- Directed by: Lyndall Hobbs
- Written by: Rowan Atkinson Richard Curtis
- Produced by: Lyndall Hobbs
- Starring: Rowan Atkinson Peter Bull Jo Kendall
- Cinematography: John Metcalfe
- Edited by: Richard Bedford
- Music by: Howard Goodall
- Production company: Michael White Productions
- Release date: February 1983;
- Running time: 33 minutes
- Country: United Kingdom
- Language: English

= Dead on Time (1983 film) =

Dead on Time is a 1983 British short film directed by Lyndall Hobbs and written by Richard Curtis and Rowan Atkinson; it is the first film co-written by the latter and his first lead role in a film production.

The film is also known as Whatever happened to Bernard Fripp.

==Plot==
Bernard Fripp is a man who, on attending a routine check-up, is diagnosed by his doctor as having a rare disease leaving him only 30 minutes to live.
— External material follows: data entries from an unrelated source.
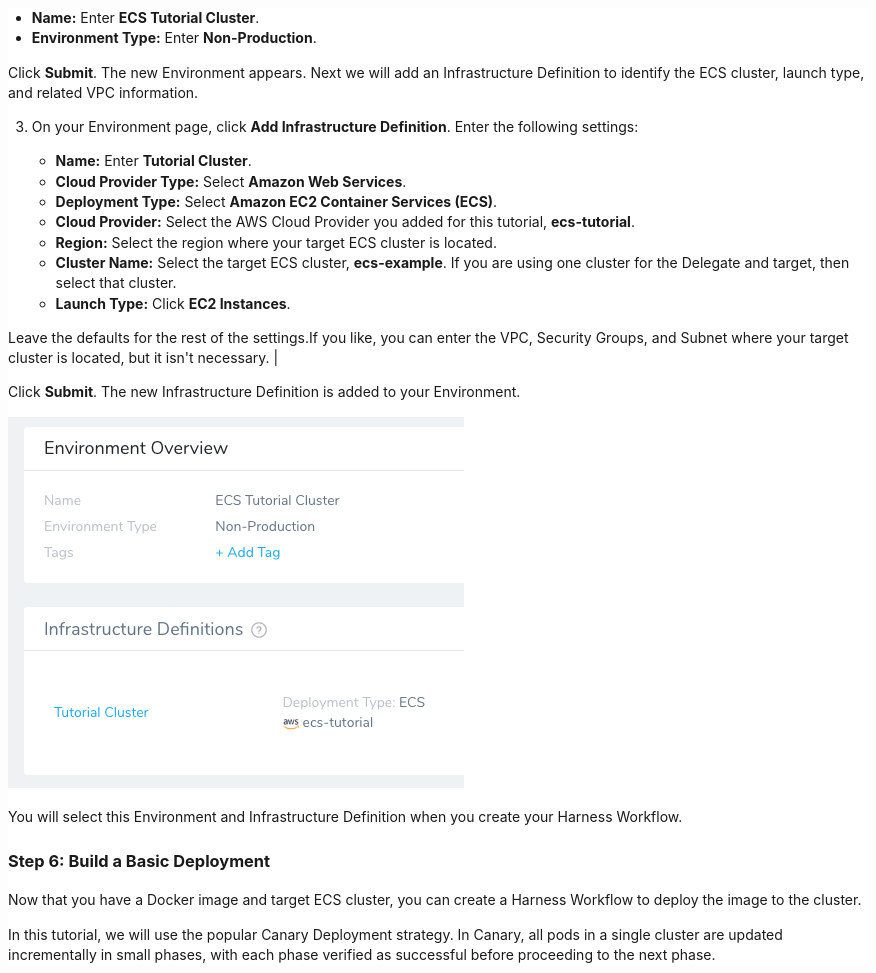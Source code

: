    * **Name:** Enter **ECS Tutorial Cluster**.
   * **Environment Type:** Enter **Non-Production**.

   Click **Submit**. The new Environment appears. Next we will add an Infrastructure Definition to identify the ECS cluster, launch type, and related VPC information.

3. On your Environment page, click **Add Infrastructure Definition**. Enter the following settings:

   * **Name:** Enter **Tutorial Cluster**.
   * **Cloud Provider Type:** Select **Amazon Web Services**.
   * **Deployment Type:** Select **Amazon EC2 Container Services (ECS)**.
   * **Cloud Provider:** Select the AWS Cloud Provider you added for this tutorial, **ecs-tutorial**.
   * **Region:** Select the region where your target ECS cluster is located.
   * **Cluster Name:** Select the target ECS cluster, **ecs-example**. If you are using one cluster for the Delegate and target, then select that cluster.
   * **Launch Type:** Click **EC2 Instances**.

Leave the defaults for the rest of the settings.If you like, you can enter the VPC, Security Groups, and Subnet where your target cluster is located, but it isn't necessary. |

Click **Submit**. The new Infrastructure Definition is added to your Environment.

![](./static/aws-ecs-deployments-117.png)

You will select this Environment and Infrastructure Definition when you create your Harness Workflow.

### Step 6: Build a Basic Deployment

Now that you have a Docker image and target ECS cluster, you can create a Harness Workflow to deploy the image to the cluster.

In this tutorial, we will use the popular Canary Deployment strategy. In Canary, all pods in a single cluster are updated incrementally in small phases, with each phase verified as successful before proceeding to the next phase.
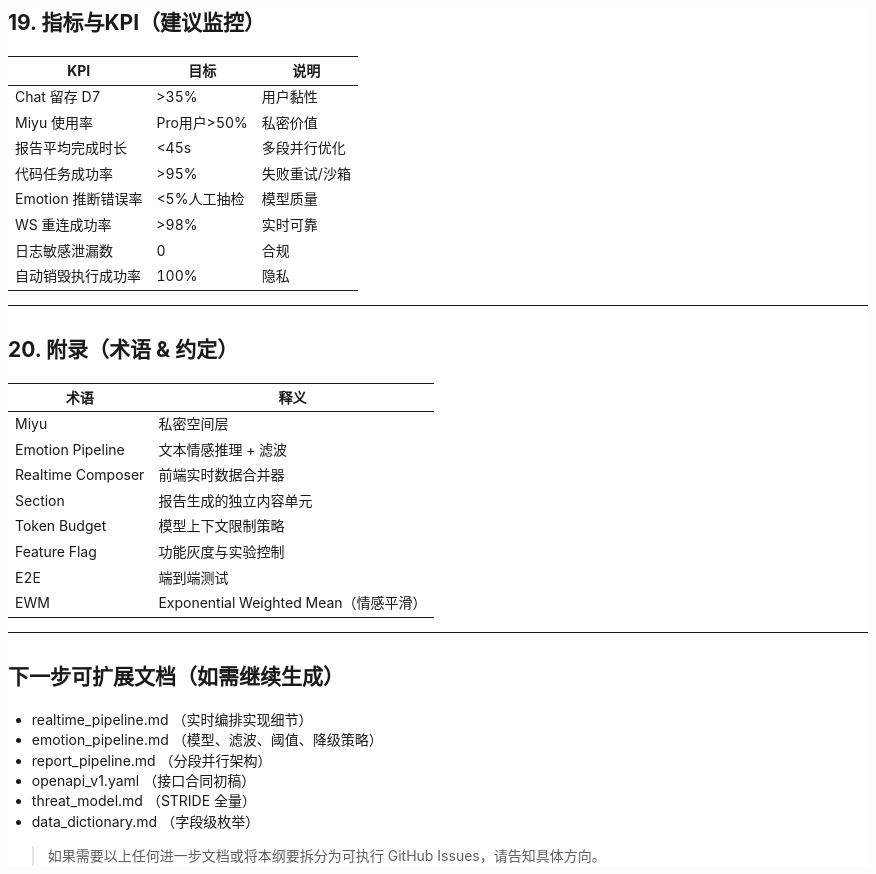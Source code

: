 
## 19. 指标与KPI（建议监控）

| KPI | 目标 | 说明 |
|-----|------|------|
| Chat 留存 D7 | >35% | 用户黏性 |
| Miyu 使用率 | Pro用户>50% | 私密价值 |
| 报告平均完成时长 | <45s | 多段并行优化 |
| 代码任务成功率 | >95% | 失败重试/沙箱 |
| Emotion 推断错误率 | <5%人工抽检 | 模型质量 |
| WS 重连成功率 | >98% | 实时可靠 |
| 日志敏感泄漏数 | 0 | 合规 |
| 自动销毁执行成功率 | 100% | 隐私 |

---

## 20. 附录（术语 & 约定）

| 术语 | 释义 |
|------|------|
| Miyu | 私密空间层 |
| Emotion Pipeline | 文本情感推理 + 滤波 |
| Realtime Composer | 前端实时数据合并器 |
| Section | 报告生成的独立内容单元 |
| Token Budget | 模型上下文限制策略 |
| Feature Flag | 功能灰度与实验控制 |
| E2E | 端到端测试 |
| EWM | Exponential Weighted Mean（情感平滑） |

---

## 下一步可扩展文档（如需继续生成）

- realtime_pipeline.md （实时编排实现细节）
- emotion_pipeline.md （模型、滤波、阈值、降级策略）
- report_pipeline.md （分段并行架构）
- openapi_v1.yaml （接口合同初稿）
- threat_model.md （STRIDE 全量）
- data_dictionary.md （字段级枚举）

> 如果需要以上任何进一步文档或将本纲要拆分为可执行 GitHub Issues，请告知具体方向。
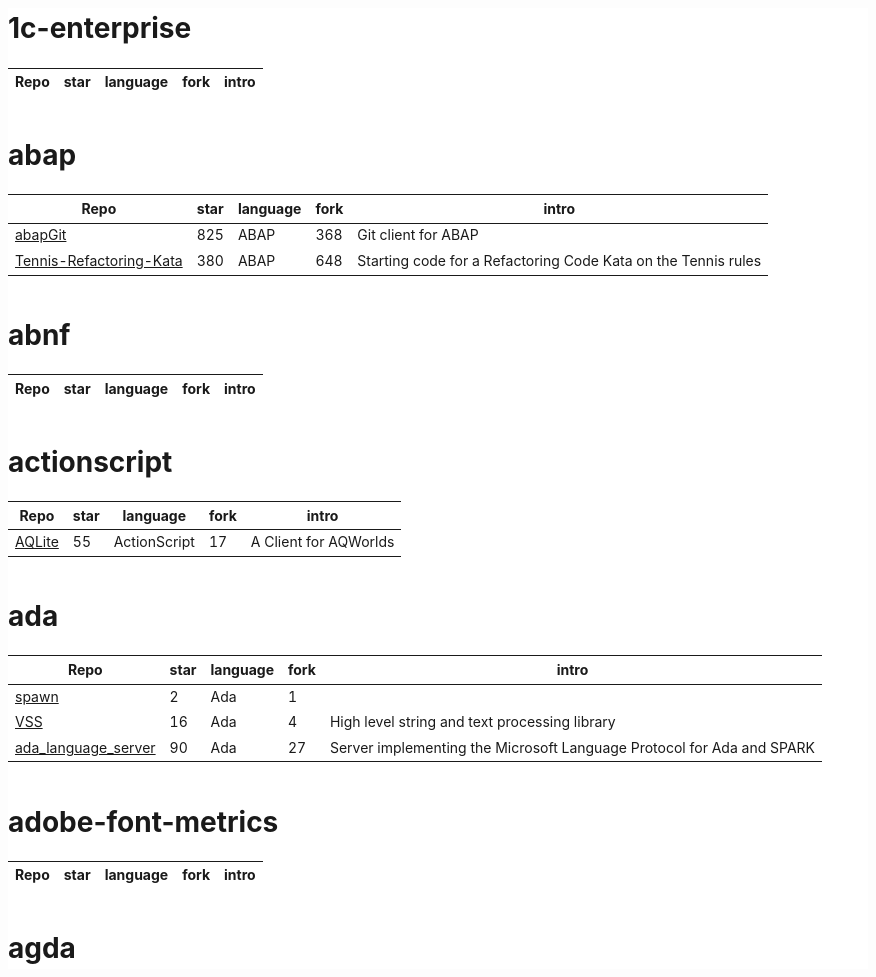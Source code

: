 
# 1c-enterprise

Repo|star|language|fork|intro
-|-|-|-|-



# abap

Repo|star|language|fork|intro
-|-|-|-|-
[abapGit](https://hub.fastgit.org//abapGit/abapGit)|825|ABAP|368|Git client for ABAP
[Tennis-Refactoring-Kata](https://hub.fastgit.org//emilybache/Tennis-Refactoring-Kata)|380|ABAP|648|Starting code for a Refactoring Code Kata on the Tennis rules


# abnf

Repo|star|language|fork|intro
-|-|-|-|-



# actionscript

Repo|star|language|fork|intro
-|-|-|-|-
[AQLite](https://hub.fastgit.org//133spider/AQLite)|55|ActionScript|17|A Client for AQWorlds


# ada

Repo|star|language|fork|intro
-|-|-|-|-
[spawn](https://hub.fastgit.org//AdaCore/spawn)|2|Ada|1|
[VSS](https://hub.fastgit.org//AdaCore/VSS)|16|Ada|4|High level string and text processing library
[ada_language_server](https://hub.fastgit.org//AdaCore/ada_language_server)|90|Ada|27|Server implementing the Microsoft Language Protocol for Ada and SPARK


# adobe-font-metrics

Repo|star|language|fork|intro
-|-|-|-|-



# agda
By the time he leaves the surgery, he only has 24 minutes left, in which he attempts to live life to the full; taking out his life savings, trying to make peace with God (via a vicar), attempting to learn about the significance of the Mona Lisa, reading the back cover of War and Peace to find out what happens in it, listening to Remo Giazotto's Adagio in G minor and looking for true love.

==Production==
The featurette was shot in early 1982, at the same time Atkinson wrapped up taping Not The Nine O'Clock News and began working on The Black Adder, premièring later that year and getting a wide theatrical release in February 1983. The meek, socially awkward Bernard is a reworking of an earlier Atkinson character, Robert Box, who appeared on the 1979 special Canned Laughter, which shares a gag regarding the main character tripping over a "Please Help the Blind" sign. Both Fripp and Box have been cited to be prototypes for Mr. Bean.

==Cast==
- Rowan Atkinson as Bernard Fripp
- Peter Bull as Old Man in Waiting Room
- Jo Kendall as Nurse
- Nigel Hawthorne as Doctor
- Nell Campbell as Teller #1
- Joshua White as Bank Customer
- Hugh Thomas as Teller #2
- Alex Norton as Foreigner
- Christopher Biggins as Bigot
- Rupert Everett as Bank Customer / Blind Man
- Adrian Edmondson as Fool (credited as Ade Edmonton)
- Robin Bailey as Intelligent Man
- Tim McInnerny as Customer
- Jim Broadbent as Priest and God
- Greta Scacchi as Pretty Girl
- Nigel Planer as Boring Friend
- Gorden Kaye as Moonie
- Leslie Ash as Girl in Café
- Richard Curtis as Customer in Café

The film features a large number of cameo parts for actors and actresses, often from the alternative comedy circuit, who would later star in their own comedy series, including Leslie Ash, Adrian Edmondson, Tim McInnerny and Nigel Planer. Richard Curtis makes a brief appearance as an angry café customer.

== Reception ==
The film was called 'a severely underrated short comedy film with a bizarre plot'.

"Fripp, much like the character from Canned Laughter, clearly had some influence in the creation of the Mr. Bean character, and the ITV film would be shown just as Atkinson's career was about to evolve from working as part of a talented ensemble to carrying his own prime time comedy series, with Blackadder debuting the following year." wrote Luke Yarwood of WhatCulture.